Google Books, Copyright, and Research



Just a couple weeks ago, a judge ruled that "authors can sue Google in a class-action lawsuit over its plan to create the world's largest digital book library..."

I'm glad that the lawsuit will be moving forward - and I also expect that when the dust clears, Google will be successful in at least keeping Google Book Search as it is.   

That would be great for serious researchers, because as it stands now, Google Book Search is an amazing tool.  Note what a professor at Concordia Seminary in St. Louis has to say about it:

Google has offered up another new toy for analyzing texts. I’ve been growing in my appreciation for Google Books and its controversial program of scanning in old books because it makes available, sometimes in pdf form, out-of-print texts which are not easy to locate. So now when doing research it is quite easy to track down footnotes, whereas in the past one had to copy the reference down, trudge over to the library, fill out an ILL slip, hope our librarians found a library willing to lend a 150 year old book, and then wait for it to arrive. Instead of weeks of hoping to get a glimpse of a page, now often you can find things instantly, delivered right to your desktop. (No, I don’t get paid by Google for my posts).”[i]
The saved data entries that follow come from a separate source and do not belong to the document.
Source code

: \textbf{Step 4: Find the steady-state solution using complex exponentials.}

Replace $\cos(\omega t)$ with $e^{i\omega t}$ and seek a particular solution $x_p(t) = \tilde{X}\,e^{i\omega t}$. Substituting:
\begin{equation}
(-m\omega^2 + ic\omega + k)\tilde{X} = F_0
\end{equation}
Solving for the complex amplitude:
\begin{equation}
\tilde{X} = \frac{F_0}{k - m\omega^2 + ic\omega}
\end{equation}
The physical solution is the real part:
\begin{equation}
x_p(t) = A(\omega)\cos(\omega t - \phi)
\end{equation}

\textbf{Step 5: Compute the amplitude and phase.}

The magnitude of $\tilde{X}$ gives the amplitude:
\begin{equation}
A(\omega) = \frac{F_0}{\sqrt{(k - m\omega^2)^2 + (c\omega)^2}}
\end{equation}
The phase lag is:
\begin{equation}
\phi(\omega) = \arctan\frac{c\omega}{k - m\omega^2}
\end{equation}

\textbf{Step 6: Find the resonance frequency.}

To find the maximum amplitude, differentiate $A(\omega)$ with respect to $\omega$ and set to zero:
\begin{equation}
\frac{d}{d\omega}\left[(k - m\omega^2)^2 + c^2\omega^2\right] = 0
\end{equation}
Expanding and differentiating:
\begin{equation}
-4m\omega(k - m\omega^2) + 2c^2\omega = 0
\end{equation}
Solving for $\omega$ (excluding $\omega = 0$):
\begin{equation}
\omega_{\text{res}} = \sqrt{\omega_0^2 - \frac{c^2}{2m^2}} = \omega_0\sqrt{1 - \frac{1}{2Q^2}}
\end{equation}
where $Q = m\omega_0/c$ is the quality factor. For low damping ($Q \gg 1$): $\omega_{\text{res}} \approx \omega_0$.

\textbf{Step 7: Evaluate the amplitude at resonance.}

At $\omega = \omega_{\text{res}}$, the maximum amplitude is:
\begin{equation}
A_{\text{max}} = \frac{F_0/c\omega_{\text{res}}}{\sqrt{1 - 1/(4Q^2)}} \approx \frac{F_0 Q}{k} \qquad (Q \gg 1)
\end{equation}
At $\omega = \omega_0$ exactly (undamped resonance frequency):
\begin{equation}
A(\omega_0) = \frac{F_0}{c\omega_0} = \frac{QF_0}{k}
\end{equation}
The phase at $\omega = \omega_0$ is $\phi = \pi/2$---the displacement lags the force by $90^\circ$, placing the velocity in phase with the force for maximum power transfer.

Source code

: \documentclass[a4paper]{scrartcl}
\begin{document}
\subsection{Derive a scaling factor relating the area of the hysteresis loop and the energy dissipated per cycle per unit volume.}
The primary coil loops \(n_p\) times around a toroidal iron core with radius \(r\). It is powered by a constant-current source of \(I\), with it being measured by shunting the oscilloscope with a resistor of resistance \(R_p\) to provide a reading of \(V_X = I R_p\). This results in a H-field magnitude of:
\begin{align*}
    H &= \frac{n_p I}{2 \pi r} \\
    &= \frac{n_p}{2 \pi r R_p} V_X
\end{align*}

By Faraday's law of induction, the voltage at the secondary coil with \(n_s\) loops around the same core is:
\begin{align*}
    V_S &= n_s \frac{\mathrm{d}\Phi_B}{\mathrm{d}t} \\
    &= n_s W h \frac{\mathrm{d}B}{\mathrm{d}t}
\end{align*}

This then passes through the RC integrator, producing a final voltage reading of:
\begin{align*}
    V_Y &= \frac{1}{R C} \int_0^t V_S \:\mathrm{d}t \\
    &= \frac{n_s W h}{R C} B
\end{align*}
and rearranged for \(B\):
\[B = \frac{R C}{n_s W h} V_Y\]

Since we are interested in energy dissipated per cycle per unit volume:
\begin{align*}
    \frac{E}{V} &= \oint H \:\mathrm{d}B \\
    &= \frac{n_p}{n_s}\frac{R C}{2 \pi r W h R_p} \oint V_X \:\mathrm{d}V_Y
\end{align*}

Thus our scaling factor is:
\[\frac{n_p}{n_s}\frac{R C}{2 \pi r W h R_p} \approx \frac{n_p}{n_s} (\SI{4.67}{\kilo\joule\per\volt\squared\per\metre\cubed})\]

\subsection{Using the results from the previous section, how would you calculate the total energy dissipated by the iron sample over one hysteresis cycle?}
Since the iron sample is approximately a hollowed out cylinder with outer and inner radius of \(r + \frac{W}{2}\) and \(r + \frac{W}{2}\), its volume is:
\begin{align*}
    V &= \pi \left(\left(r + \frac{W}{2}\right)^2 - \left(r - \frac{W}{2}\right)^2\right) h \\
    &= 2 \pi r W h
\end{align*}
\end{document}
I did a presentation on Google Books earlier this year in which I talked about it in the context of copyright law, research, and data-mining - see here for the whole paper (there were technical difficulties and I had to give my presentation without my PowerPoint, as can be seen in the picture someone snapped below : ) )  In the research section, I pointed out some of the plusses* of Google Book Search for research:

  • Check to see if a specific book covers something you’re interested in
  • Find out which books cite the journal article you are interested in
  • Cut down on interlibrary loan usage
  • Discover rare texts and those with small print runs
  • Highly granular searching: easily find historical concepts that are not easily located using   simple library subject headings.
  • Confirm a quotation or see how a famous quote has been used
  • Discover unknown authors’ and works….
  • And of course… access to stuff that previously only libraries had… (picking out the “best of the best” – decades of collection development work by top-ranked libraries)
·         Minuses? No authority control (i.e. controlled vocabulary), OCR without human help (resulting in scans that are not fully searchable), flawed dates, classification errors, mismatched titles and authors, Gov doc issues, multi-volume issues, and scanning errors.

Google Book Search - a helpful but only supplementary tool in your research toolkit!